Pod tym szyldem — oczywiście Instytutu Propagandy Sztuki, a nie Teatru Żydowskiego — na placu Saskim, który ciągle zmieniając imiona nazywał się wtedy placem Piłsudskiego, mieściła się naówczas w pawilonie przeznaczonym na wystawy współczesnej plastyki polskiej popularna kawiarnia artystów.
Po drodze — pamiętam, jak gdyby to było wczoraj — ostrożnie rozcinałem kartki książki zanosząc się raz po raz szatańskim chichotem, nieomal rzężąc od śmiechu.
Pierwszą osobą, na którą wpakowaliśmy się wchodząc do IPS-u, był nasz przyjaciel Edward Boyé.
Po kilku minutach jeden z egzemplarzy autorskich „Wspólnego pokoju" z serdeczną dedykacją Zbyszka dla tłumacza „Don Kichota" leżał na stoliku przed Edwardem.
(...)
Najpierw się uśmiechnął. Nietrudno było się domyślić, że to reakcja na płytko zaszyfrowany w książce komplement pod jego adresem — poznał siebie w powieściowej postaci Michała Bove („Lucjan dojrzał w kącie sali swego przyjaciela, Michała Bove, doskonałego tłumacza włoskiej i hiszpańskiej literatury").

(...)

Jerzy, syn znanego niegdyś uczonego ekonomisty i redaktora, był oddanym przyjacielem młodych poetów — i on to właśnie wygrzebał skądsiś Uniłowskiego.
Tak więc, jak to mniej lub więcej zgodnie z faktami przedstawił Uniłowski w swojej powieści, znalazł się on w domu mojej matki — we wspólnym pokoju.
Przez ów pokój, stanowiący część naszego nader skromnego mieszkania, przewinęło się w tamtym czasie niemało osób (Włodzimierz Sokorski, Mieczysław Wągrowski, Stanisław Okęcki, Czesław Skoniecki).
Niebawem wylądował w nim jeszcze jeden z „kwadrygantów" — utalentowany autor „Opowieści morskich", Stanisław Maria Saliński.

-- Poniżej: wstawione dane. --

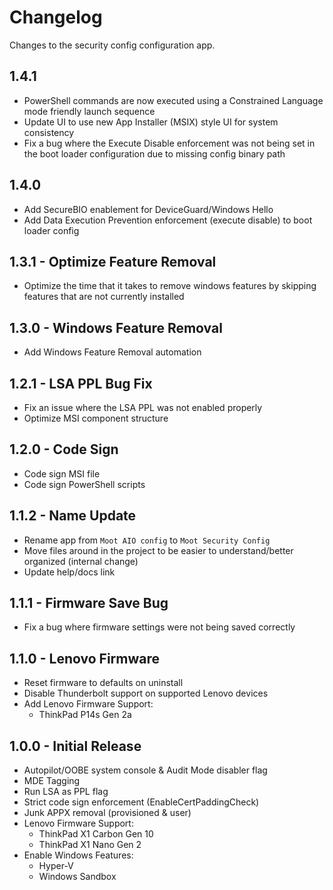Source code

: # Changelog

Changes to the security config configuration app.

## 1.4.1

- PowerShell commands are now executed using a Constrained Language mode friendly launch sequence
- Update UI to use new App Installer (MSIX) style UI for system consistency
- Fix a bug where the Execute Disable enforcement was not being set in the boot loader configuration due to missing config binary path

## 1.4.0

- Add SecureBIO enablement for DeviceGuard/Windows Hello
- Add Data Execution Prevention enforcement (execute disable) to boot loader config

## 1.3.1 - Optimize Feature Removal

- Optimize the time that it takes to remove windows features by skipping features that are not currently installed

## 1.3.0 - Windows Feature Removal

- Add Windows Feature Removal automation

## 1.2.1 - LSA PPL Bug Fix

- Fix an issue where the LSA PPL was not enabled properly
- Optimize MSI component structure

## 1.2.0 - Code Sign

- Code sign MSI file
- Code sign PowerShell scripts

## 1.1.2 - Name Update

- Rename app from `Moot AIO config` to `Moot Security Config`
- Move files around in the project to be easier to understand/better organized (internal change)
- Update help/docs link

## 1.1.1 - Firmware Save Bug

- Fix a bug where firmware settings were not being saved correctly

## 1.1.0 - Lenovo Firmware

- Reset firmware to defaults on uninstall
- Disable Thunderbolt support on supported Lenovo devices
- Add Lenovo Firmware Support:
    - ThinkPad P14s Gen 2a

## 1.0.0 - Initial Release

- Autopilot/OOBE system console & Audit Mode disabler flag
- MDE Tagging
- Run LSA as PPL flag
- Strict code sign enforcement (EnableCertPaddingCheck)
- Junk APPX removal (provisioned & user)
- Lenovo Firmware Support:
    - ThinkPad X1 Carbon Gen 10
    - ThinkPad X1 Nano Gen 2
- Enable Windows Features:
    - Hyper-V
    - Windows Sandbox
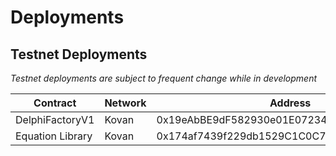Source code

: # Deployments

## Testnet Deployments
*Testnet deployments are subject to frequent change while in development*

| Contract         | Network | Address                                    | Explorer                                                                              |
|------------------|---------|--------------------------------------------|---------------------------------------------------------------------------------------|
| DelphiFactoryV1  | Kovan   | 0x19eAbBE9dF582930e01E07234EDe36974bd51D4B | [Link](https://kovan.etherscan.io/address/0x19eAbBE9dF582930e01E07234EDe36974bd51D4B) |
| Equation Library | Kovan   | 0x174af7439f229db1529C1C0C7cA72EF57Cd66729 | [Link](https://kovan.etherscan.io/address/0x174af7439f229db1529C1C0C7cA72EF57Cd66729) |
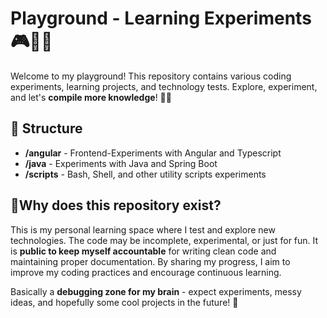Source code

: # Playground - Learning Experiments 🎮🧑‍🔬

Welcome to my playground! This repository contains various coding experiments, learning projects, and technology tests. Explore, experiment, and let's **compile more knowledge**! 🚀💡

## 📂 Structure

- **/angular** - Frontend-Experiments with Angular and Typescript
- **/java** - Experiments with Java and Spring Boot
- **/scripts** - Bash, Shell, and other utility scripts experiments

## 🤔Why does this repository exist?

This is my personal learning space where I test and explore new technologies. The code may be incomplete, experimental, or just for fun. It is **public to keep myself accountable** for writing clean code and maintaining proper documentation. By sharing my progress, I aim to improve my coding practices and encourage continuous learning.

Basically a **debugging zone for my brain** - expect experiments, messy ideas, and hopefully some cool projects in the future! 🚀
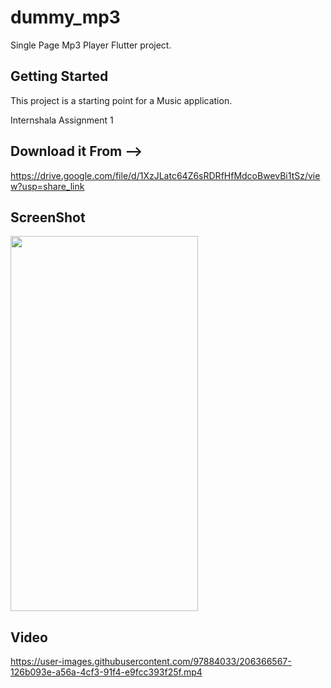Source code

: # dummy_mp3

Single Page Mp3 Player Flutter project.

## Getting Started

This project is a starting point for a Music application.

Internshala Assignment 1

## Download it From -->

 https://drive.google.com/file/d/1XzJLatc64Z6sRDRfHfMdcoBwevBi1tSz/view?usp=share_link
 
 ## ScreenShot
 
  <img src="https://user-images.githubusercontent.com/97884033/206364978-fa802f5d-dfea-4bf7-be88-d7e89281960b.jpg" width="300" height="600"/>


## Video 

  https://user-images.githubusercontent.com/97884033/206366567-126b093e-a56a-4cf3-91f4-e9fcc393f25f.mp4

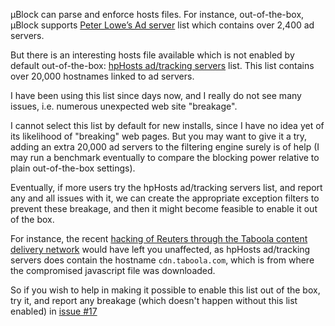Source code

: µBlock can parse and enforce hosts files. For instance, out-of-the-box, µBlock supports [Peter Lowe’s Ad server](http://pgl.yoyo.org/) list which contains over 2,400 ad servers.

But there is an interesting hosts file available which is not enabled by default out-of-the-box: [hpHosts ad/tracking servers](http://hosts-file.net/) list. This list contains over 20,000 hostnames linked to ad servers.

I have been using this list since days now, and I really do not see many issues, i.e. numerous unexpected web site "breakage".

I cannot select this list by default for new installs, since I have no idea yet of its likelihood of "breaking" web pages. But you may want to give it a try, adding an extra 20,000 ad servers to the filtering engine surely is of help (I may run a benchmark eventually to compare the blocking power relative to plain out-of-the-box settings).

Eventually, if more users try the hpHosts ad/tracking servers list, and report any and all issues with it, we can create the appropriate exception filters to prevent these breakage, and then it might become feasible to enable it out of the box.

For instance, the recent [hacking of Reuters through the Taboola content delivery network](http://www.ibtimes.co.uk/reuters-hacked-by-syrian-electronic-army-via-taboola-ad-1453717) would have left you unaffected, as hpHosts ad/tracking servers does contain the hostname `cdn.taboola.com`, which is from where the compromised javascript file was downloaded.

So if you wish to help in making it possible to enable this list out of the box, try it, and report any breakage (which doesn't happen without this list enabled) in [issue #17](https://github.com/gorhill/uBlock/issues/17)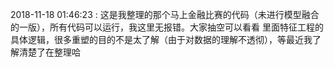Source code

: 2018-11-18 01:46:23
: 这是我整理的那个马上金融比赛的代码（未进行模型融合的一版），所有代码可以运行，我这里无报错。大家抽空可以看看
    里面特征工程的具体逻辑，很多重塑的目的不是太了解（由于对数据的理解不透彻），等最近我了解清楚了在整理哈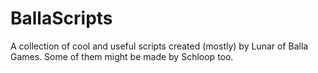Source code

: # BallaScripts
A collection of cool and useful scripts created (mostly) by Lunar of Balla Games. Some of them might be made by Schloop too.
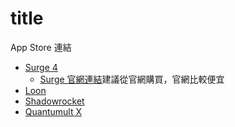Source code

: # title

App Store 連結
- [Surge 4](https://apps.apple.com/app/surge-4/id1442620678)
  - [Surge 官網連結](https://nssurge.com/)建議從官網購買，官網比較便宜
- [Loon](https://apps.apple.com/app/loon/id1373567447)
- [Shadowrocket](https://apps.apple.com/app/shadowrocket/id932747118)
- [Quantumult X](https://apps.apple.com/app/quantumult-x/id1443988620)
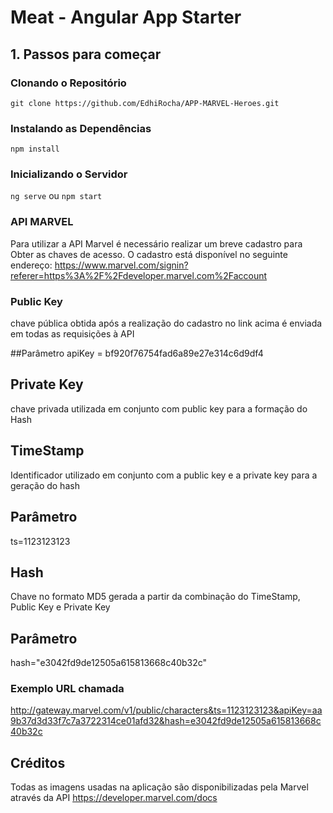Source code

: # Meat - Angular App Starter

## 1. Passos para começar

### Clonando o Repositório

`git clone https://github.com/EdhiRocha/APP-MARVEL-Heroes.git`

### Instalando as Dependências

`npm install`

### Inicializando o Servidor

`ng serve` ou `npm start`

### API MARVEL
Para utilizar a API Marvel é necessário realizar um breve cadastro para Obter as chaves de acesso.
O cadastro está disponível no seguinte endereço: https://www.marvel.com/signin?referer=https%3A%2F%2Fdeveloper.marvel.com%2Faccount

### Public Key
chave pública obtida após a realização do cadastro no link acima é enviada em todas as requisições à API

##Parâmetro
apiKey = bf920f76754fad6a89e27e314c6d9df4

## Private Key
chave privada utilizada em conjunto com public key para a formação do Hash

## TimeStamp 
Identificador utilizado em conjunto com a public key e a private key para a geração do hash
## Parâmetro 
ts=1123123123

## Hash
Chave no formato MD5 gerada a partir da combinação do TimeStamp, Public Key e Private Key
## Parâmetro
hash="e3042fd9de12505a615813668c40b32c"

### Exemplo URL chamada
http://gateway.marvel.com/v1/public/characters&ts=1123123123&apiKey=aa9b37d3d33f7c7a3722314ce01afd32&hash=e3042fd9de12505a615813668c40b32c

## Créditos
Todas as imagens usadas na aplicação são disponibilizadas pela Marvel através da API 
https://developer.marvel.com/docs
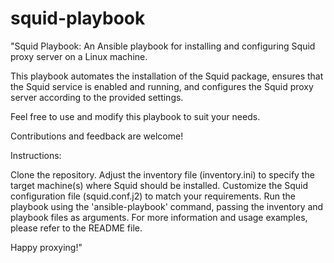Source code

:# squid-playbook

"Squid Playbook: An Ansible playbook for installing and configuring Squid proxy server on a Linux machine.

This playbook automates the installation of the Squid package, ensures that the Squid service is enabled and running, and configures the Squid proxy server according to the provided settings.

Feel free to use and modify this playbook to suit your needs.

Contributions and feedback are welcome!

Instructions:

Clone the repository.
Adjust the inventory file (inventory.ini) to specify the target machine(s) where Squid should be installed.
Customize the Squid configuration file (squid.conf.j2) to match your requirements.
Run the playbook using the 'ansible-playbook' command, passing the inventory and playbook files as arguments.
For more information and usage examples, please refer to the README file.

Happy proxying!"
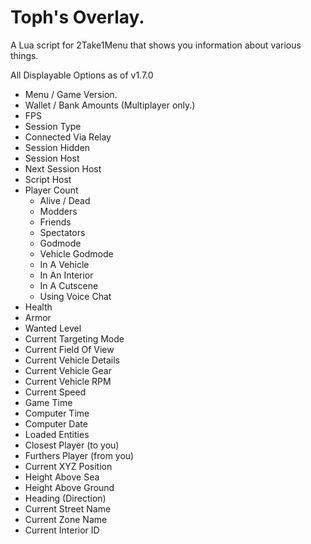 # Toph's Overlay.
A Lua script for 2Take1Menu that shows you information about various things.

All Displayable Options as of v1.7.0
- Menu / Game Version.
- Wallet / Bank Amounts (Multiplayer only.)
- FPS
- Session Type
- Connected Via Relay
- Session Hidden
- Session Host
- Next Session Host
- Script Host
- Player Count
    - Alive / Dead
    - Modders
    - Friends
    - Spectators
    - Godmode
    - Vehicle Godmode
    - In A Vehicle
    - In An Interior
    - In A Cutscene
    - Using Voice Chat
- Health
- Armor
- Wanted Level
- Current Targeting Mode
- Current Field Of View
- Current Vehicle Details
- Current Vehicle Gear
- Current Vehicle RPM
- Current Speed
- Game Time
- Computer Time
- Computer Date
- Loaded Entities
- Closest Player (to you)
- Furthers Player (from you)
- Current XYZ Position
- Height Above Sea
- Height Above Ground
- Heading (Direction)
- Current Street Name
- Current Zone Name
- Current Interior ID
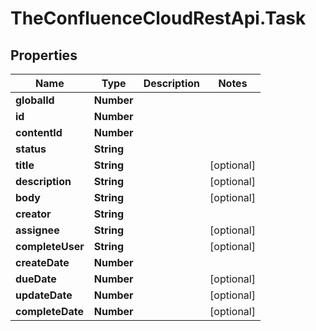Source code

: # TheConfluenceCloudRestApi.Task

## Properties
Name | Type | Description | Notes
------------ | ------------- | ------------- | -------------
**globalId** | **Number** |  | 
**id** | **Number** |  | 
**contentId** | **Number** |  | 
**status** | **String** |  | 
**title** | **String** |  | [optional] 
**description** | **String** |  | [optional] 
**body** | **String** |  | [optional] 
**creator** | **String** |  | 
**assignee** | **String** |  | [optional] 
**completeUser** | **String** |  | [optional] 
**createDate** | **Number** |  | 
**dueDate** | **Number** |  | [optional] 
**updateDate** | **Number** |  | [optional] 
**completeDate** | **Number** |  | [optional] 
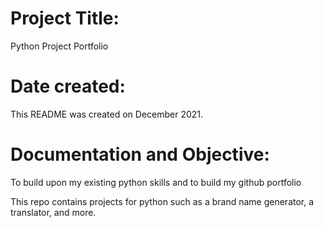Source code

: # Project Title:
Python Project Portfolio 

# Date created:
This README was created on December 2021.

# Documentation and Objective:
To build upon my existing python skills and to build my github portfolio


<p>This repo contains projects for python such as a brand name generator, a translator, and more.</p>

Znacznie wcześniej zagnieździli się tu dwaj sublokatorzy — studenci. Jeżeli doda się, że razem z nami musiał się jakoś mieścić mój młodszy brat i że w sąsiednim pokoju mieszkały wraz z moją matką dwie młode sublokatorki, trudno wytoczyć przeciw nam oskarżenie, żeśmy się na tej Nowiniarskiej niedostatecznie zagęścili.
Te — bez przekąsu — „ludowo-demokratyczne" stosunki mieszkaniowe nie sprzyjały zbytnio rozbudzeniu domatorskich skłonności w lokatorach. Najmniej się tym przejmowały nasze sublokatorki. Pracując jako ekspedientki sklepowe, znikały z domu prawie o świcie i tyle je było widać aż do wieczora. Studenci najczęściej przebywali także poza domem — na wykładach. Pozostawaliśmy jeszcze my, ludzie nieco „luźni". Ponieważ zagęszczenie najokrutniej dawało się odczuwać wieczorami, z zapadnięciem zmierzchu pod tym pretekstem ulatnialiśmy się (...)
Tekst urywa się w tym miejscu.